John Freeman writing for LitHub

John Freeman in conversation with Michael Salu about the conception of a literary journal’s visual identity, for LitHub:

John Freeman: I’ve worked with you before on a brand (Granta) which was already well established. I’m curious how this differs, basically creating a visual identity from scratch.

Michael Salu: It was interesting trying to gather a starting point for the look of a new journal (Freeman’s). I supposed I’d begun with thinking about what might hook into the strong literary tradition of the journal and your own rather lucid, oak-distilled Americanness, if you don’t mind me saying? I wanted to create a feel to the journal that I suspect had quite a part in raising you and maybe get a touch of a bygone idea of America, but also create a fresh contemporary brand that could cloak the intended international perspectives that fill its pages.

So I began with looking at The Beat era, Ginsberg, Kerouac et al. Walker Evans and other artists from that era and the paraphernalia surrounding them during and soon after their respective heydays. I think of the scenes, the journals, the academic publications, the poetry and photography books. The typography of this time carries a certain robustness, directly inspiring the Freeman’s masthead. There’s such myth and movement through images more recently, so working with young photographers seemed an interesting way to go.

JF: Well you threw a bulls-eye dart there. I grew up driving distance from City Lights, which was my MFA and also how I found a more modern collision between aesthetics and ethics. Planet News could be a book for untruthy times. You’ve worked with me before though and must have known the journal would have a global list of contributors. How’d you figure you would signal that or do you feel like all the ways of signifying in that regard are too broken to employ?

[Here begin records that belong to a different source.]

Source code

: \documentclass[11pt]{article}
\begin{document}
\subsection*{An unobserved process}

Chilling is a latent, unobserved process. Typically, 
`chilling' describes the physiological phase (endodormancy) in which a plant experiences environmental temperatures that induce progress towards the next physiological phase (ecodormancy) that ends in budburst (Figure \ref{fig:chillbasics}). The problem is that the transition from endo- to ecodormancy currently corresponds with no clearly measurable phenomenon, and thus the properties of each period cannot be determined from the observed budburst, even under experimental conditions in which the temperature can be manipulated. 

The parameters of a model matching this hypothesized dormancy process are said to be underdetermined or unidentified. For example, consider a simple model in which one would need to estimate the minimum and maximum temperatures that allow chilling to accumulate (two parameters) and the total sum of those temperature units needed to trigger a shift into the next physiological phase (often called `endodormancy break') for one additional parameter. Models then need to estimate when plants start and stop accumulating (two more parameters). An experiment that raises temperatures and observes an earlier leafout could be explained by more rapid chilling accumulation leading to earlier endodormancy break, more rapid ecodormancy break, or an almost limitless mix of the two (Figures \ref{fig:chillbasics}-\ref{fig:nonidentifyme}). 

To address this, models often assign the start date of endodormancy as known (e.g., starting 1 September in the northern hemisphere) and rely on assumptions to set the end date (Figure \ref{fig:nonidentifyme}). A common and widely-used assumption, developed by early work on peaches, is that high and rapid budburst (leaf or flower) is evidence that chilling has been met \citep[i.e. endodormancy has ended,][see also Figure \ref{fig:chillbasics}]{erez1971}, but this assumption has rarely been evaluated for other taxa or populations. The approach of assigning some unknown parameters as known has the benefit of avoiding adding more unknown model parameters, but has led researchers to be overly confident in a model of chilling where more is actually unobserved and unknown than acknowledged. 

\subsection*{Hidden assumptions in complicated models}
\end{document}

MS: I’d say there’s a visual vernacular that’s universal. Particularly when it comes to magazines. It’s something we question little, the formula road-tested for optimal impact. The image as a signifier for something you want to or need to identify with. Using this formula in a literary context playing with that signification is I think a way to draw on the grouping of ideas you seem to aim at both now and before.

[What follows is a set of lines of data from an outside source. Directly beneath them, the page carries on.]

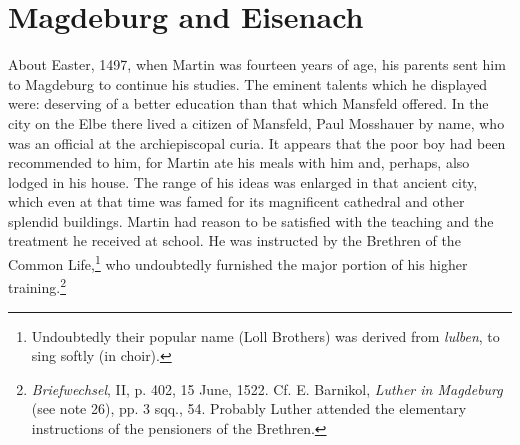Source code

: \section{Magdeburg and Eisenach}

About Easter, 1497, when Martin was fourteen years of age, his
parents sent him to Magdeburg to continue his studies. The eminent
talents which he displayed were: deserving of a better education than
that which Mansfeld offered. In the city on the Elbe there lived a
citizen of Mansfeld, Paul Mosshauer by name, who was an official at the
archiepiscopal curia. It appears that the poor boy had been recommended to him, for Martin ate his meals with him and, perhaps,
also lodged in his house. The range of his ideas was enlarged in that
ancient city, which even at that time was famed for its magnificent
cathedral and other splendid buildings. Martin had reason to be satisfied with the teaching and the treatment he received at school. He
was instructed by the Brethren of the Common Life,\footnote{Undoubtedly their popular name (Loll Brothers) was derived from \textit{lulben}, to sing softly (in choir).}
who undoubtedly furnished the major portion of his higher training.\footnote{\textit{Briefwechsel}, II, p. 402, 15 June, 1522. Cf. E. Barnikol, \textit{Luther in Magdeburg} (see note 26),
pp. 3 sqq., 54. Probably Luther attended the elementary instructions of the pensioners
of the Brethren.
}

JF: One thing I know is you always wanted your covers to speak to readers’ intelligence and skepticism, can you give me an example of how that interaction grows out of questioning the vernacular you just described?

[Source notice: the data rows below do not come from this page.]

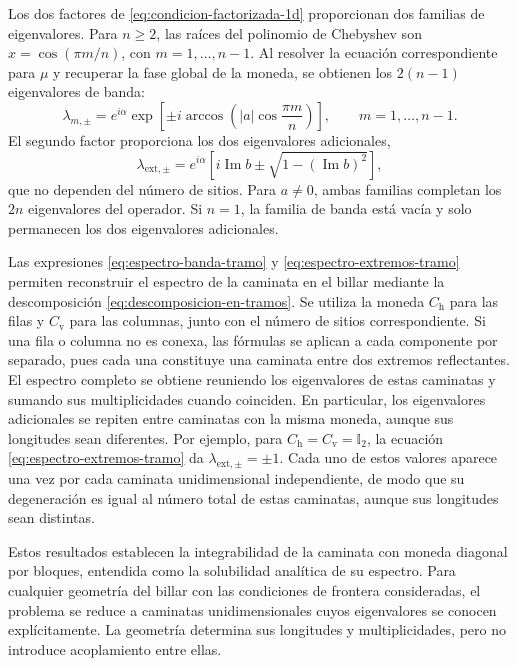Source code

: \documentclass[12pt,a4paper,oneside]{report} %
\begin{document}
Los dos factores de \eqref{eq:condicion-factorizada-1d} proporcionan dos familias de eigenvalores. Para $n\geq2$, las raíces del polinomio de Chebyshev son $x=\cos(\pi m/n)$, con $m=1,\ldots,n-1$. Al resolver la ecuación correspondiente para $\mu$ y recuperar la fase global de la moneda, se obtienen los $2(n-1)$ eigenvalores de banda:
\begin{equation}
  \lambda_{m,\pm}
  =e^{i\alpha}
  \exp\!\left[
    \pm i\arccos\!\left(
      |a|\cos\frac{\pi m}{n}
    \right)
  \right],
  \qquad m=1,\ldots,n-1.
  \label{eq:espectro-banda-tramo}
\end{equation}
El segundo factor proporciona los dos eigenvalores adicionales,
\begin{equation}
  \lambda_{\mathrm{ext},\pm}
  =e^{i\alpha}
  \left[
    i\operatorname{Im}b
    \pm\sqrt{1-(\operatorname{Im}b)^2}
  \right],
  \label{eq:espectro-extremos-tramo}
\end{equation}
que no dependen del número de sitios. Para $a\neq0$, ambas familias completan los $2n$ eigenvalores del operador. Si $n=1$, la familia de banda está vacía y solo permanecen los dos eigenvalores adicionales.

Las expresiones \eqref{eq:espectro-banda-tramo} y \eqref{eq:espectro-extremos-tramo} permiten reconstruir el espectro de la caminata en el billar mediante la descomposición \eqref{eq:descomposicion-en-tramos}. Se utiliza la moneda $C_{\mathrm{h}}$ para las filas y $C_{\mathrm{v}}$ para las columnas, junto con el número de sitios correspondiente. Si una fila o columna no es conexa, las fórmulas se aplican a cada componente por separado, pues cada una constituye una caminata entre dos extremos reflectantes. El espectro completo se obtiene reuniendo los eigenvalores de estas caminatas y sumando sus multiplicidades cuando coinciden. En particular, los eigenvalores adicionales se repiten entre caminatas con la misma moneda, aunque sus longitudes sean diferentes. Por ejemplo, para $C_{\mathrm{h}}=C_{\mathrm{v}}=\mathbb I_2$, la ecuación \eqref{eq:espectro-extremos-tramo} da $\lambda_{\mathrm{ext},\pm}=\pm1$. Cada uno de estos valores aparece una vez por cada caminata unidimensional independiente, de modo que su degeneración es igual al número total de estas caminatas, aunque sus longitudes sean distintas.

Estos resultados establecen la integrabilidad de la caminata con moneda diagonal por bloques, entendida como la solubilidad analítica de su espectro. Para cualquier geometría del billar con las condiciones de frontera consideradas, el problema se reduce a caminatas unidimensionales cuyos eigenvalores se conocen explícitamente. La geometría determina sus longitudes y multiplicidades, pero no introduce acoplamiento entre ellas.
\end{document}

MS: I suppose I spend a fair amount of time examining the semantic data that exists within images, how they shape our narratives and there are certain strict codes we adhere to certainly for “commercial” purposes. What do they mean to the individual and our societal hierarchies? These codified archetypes of being, or saying that we imbibe and occasionally those life myths are disturbed and we struggle to react. Thinking about Charlie Hebdo and the recent Trump cover by Der Speigel, yet the likes of Vogue arguably carry more power as their tropes of propaganda are consistent and far-reaching. I’ve always been interested in subverting those codes. Remember Granta 110 and 115? In fact I’ve always wondered how you read images given your granular engagement with words.